Consider the opening:
MY three vegetarian, activist, urban, multi-degreed, agnostic, adult children have rejected Christmas as a consumerist sham of a holiday, one in which they will not be participating. Oh, they’ll take the day off and drink organic wine, but they won’t be buying presents, putting up a tree, baking cookies, lighting candles or decking any halls. There will be no taking of a family picture for their card and no sending of that card or any other.
My parents didn’t have a Christmas tree this year. When I visited for Thanksgiving, my mother gingerly broached the subject.
I don’t get a tree or decorate my apartment. Christmas music drives me bonkers, and not in a good way.
Many times, I have referred to myself as The Grinch, but I don’t hate Christmas; I just can’t find a way to enjoy it.
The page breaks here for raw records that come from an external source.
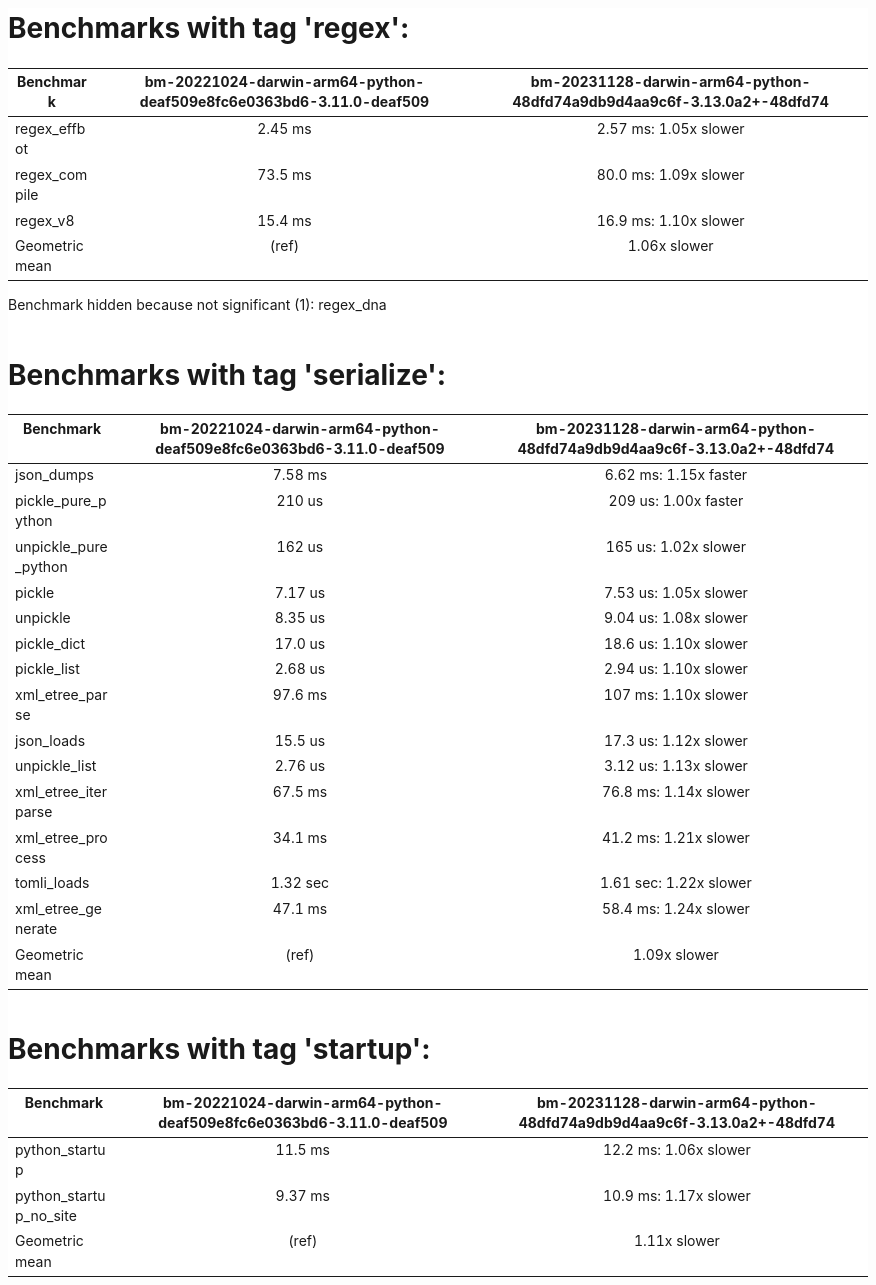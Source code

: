 Benchmarks with tag 'regex':
============================

| Benchmark      | bm-20221024-darwin-arm64-python-deaf509e8fc6e0363bd6-3.11.0-deaf509 | bm-20231128-darwin-arm64-python-48dfd74a9db9d4aa9c6f-3.13.0a2+-48dfd74 |
|----------------|:-------------------------------------------------------------------:|:----------------------------------------------------------------------:|
| regex_effbot   | 2.45 ms                                                             | 2.57 ms: 1.05x slower                                                  |
| regex_compile  | 73.5 ms                                                             | 80.0 ms: 1.09x slower                                                  |
| regex_v8       | 15.4 ms                                                             | 16.9 ms: 1.10x slower                                                  |
| Geometric mean | (ref)                                                               | 1.06x slower                                                           |

Benchmark hidden because not significant (1): regex_dna

Benchmarks with tag 'serialize':
================================

| Benchmark            | bm-20221024-darwin-arm64-python-deaf509e8fc6e0363bd6-3.11.0-deaf509 | bm-20231128-darwin-arm64-python-48dfd74a9db9d4aa9c6f-3.13.0a2+-48dfd74 |
|----------------------|:-------------------------------------------------------------------:|:----------------------------------------------------------------------:|
| json_dumps           | 7.58 ms                                                             | 6.62 ms: 1.15x faster                                                  |
| pickle_pure_python   | 210 us                                                              | 209 us: 1.00x faster                                                   |
| unpickle_pure_python | 162 us                                                              | 165 us: 1.02x slower                                                   |
| pickle               | 7.17 us                                                             | 7.53 us: 1.05x slower                                                  |
| unpickle             | 8.35 us                                                             | 9.04 us: 1.08x slower                                                  |
| pickle_dict          | 17.0 us                                                             | 18.6 us: 1.10x slower                                                  |
| pickle_list          | 2.68 us                                                             | 2.94 us: 1.10x slower                                                  |
| xml_etree_parse      | 97.6 ms                                                             | 107 ms: 1.10x slower                                                   |
| json_loads           | 15.5 us                                                             | 17.3 us: 1.12x slower                                                  |
| unpickle_list        | 2.76 us                                                             | 3.12 us: 1.13x slower                                                  |
| xml_etree_iterparse  | 67.5 ms                                                             | 76.8 ms: 1.14x slower                                                  |
| xml_etree_process    | 34.1 ms                                                             | 41.2 ms: 1.21x slower                                                  |
| tomli_loads          | 1.32 sec                                                            | 1.61 sec: 1.22x slower                                                 |
| xml_etree_generate   | 47.1 ms                                                             | 58.4 ms: 1.24x slower                                                  |
| Geometric mean       | (ref)                                                               | 1.09x slower                                                           |

Benchmarks with tag 'startup':
==============================

| Benchmark              | bm-20221024-darwin-arm64-python-deaf509e8fc6e0363bd6-3.11.0-deaf509 | bm-20231128-darwin-arm64-python-48dfd74a9db9d4aa9c6f-3.13.0a2+-48dfd74 |
|------------------------|:-------------------------------------------------------------------:|:----------------------------------------------------------------------:|
| python_startup         | 11.5 ms                                                             | 12.2 ms: 1.06x slower                                                  |
| python_startup_no_site | 9.37 ms                                                             | 10.9 ms: 1.17x slower                                                  |
| Geometric mean         | (ref)                                                               | 1.11x slower                                                           |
I used to *love* Christmas. As a child my life was divided into the half of the year when I eagerly anticipated my family’s annual trip to Nags Head, and the half when I couldn’t wait for Christmas.
Christmas was easier then, of course. I mean, come on: PRESENTS! Relatives bearing hugs and gifts seemed to arrive every day for a week, expecting nothing from me but a happy “thank you!” And church was pretty (if still dull to me). Candles! Flowers! Cookies!
Where did it go? How did I lose my Christmas spirit? Can I get it back?